According to the Advocate General, that place must be identified by the national court in the light of all the relevant circumstances, in particular by taking into account the place (1) where the worker starts and ends his working days; (2) where the aircraft on board which he carries out his work are habitually based; (3) where he is made aware of the instructions communicated by his employer and where he organises his working day; (4) where he is contractually required to reside; (5) where an office made available by the employer is situated; and (6) which he must attend when he is unfit for work or in the event of disciplinary problems. 

While stressing that it is for the Cour du travail de Mons to apply those criteria to the particular facts of the case before it, the Advocate General is of the view, as an indication, that those six criteria unequivocally point to the courts of the place where Charleroi Airport is situated. 

He further states that the fact that the worker is directly employed by Ryanair or is assigned to Ryanair by Crewlink is not a relevant criterion in the circumstances. 

By contrast, the home base is an indirectly relevant factor in so far as that place overlaps with, inter alia, the criterion of the place where the workers start and end their working day.

With regard to the nationality of the aircraft on board which air hostesses and stewards provide their services, the Advocate General considers that this cannot be taken into account by the national court for the purposes of determining the place where those employees habitually perform their work. 

[1] Article 19(2) of Council Regulation (EC) No 44/2001 of 22 December 2000 on jurisdiction and the recognition and enforcement of judgments in civil and commercial matters (OJ 2001 L 12, p. 1).

NOTES:

The Advocate General’s Opinion is not binding on the Court of Justice.
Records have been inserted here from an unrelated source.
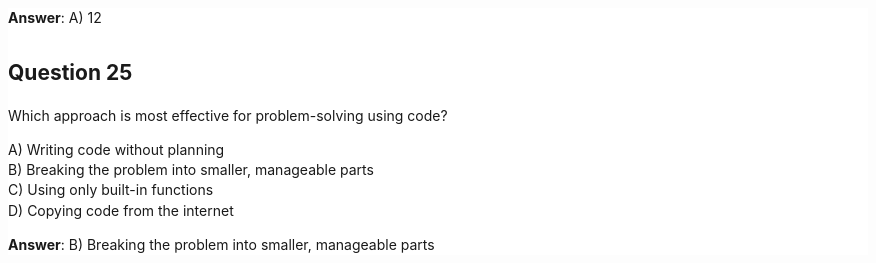 **Answer**: A) 12

## Question 25
Which approach is most effective for problem-solving using code?

A) Writing code without planning  
B) Breaking the problem into smaller, manageable parts  
C) Using only built-in functions  
D) Copying code from the internet

**Answer**: B) Breaking the problem into smaller, manageable parts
It is the role of the Advocates General to propose to the Court, in complete independence, a legal solution to the cases for which they are responsible. The Judges of the Court are now beginning their deliberations in this case. Judgment will be given at a later date.

A reference for a preliminary ruling allows the courts and tribunals of the Member States, in disputes which have been brought before them, to refer questions to the Court of Justice about the interpretation of EU law or the validity of a European Union act. The Court of Justice does not decide the dispute itself. It is for the national court or tribunal to dispose of the case in accordance with the Court’s decision, which is similarly binding on other national courts or tribunals before which a similar issue is raised.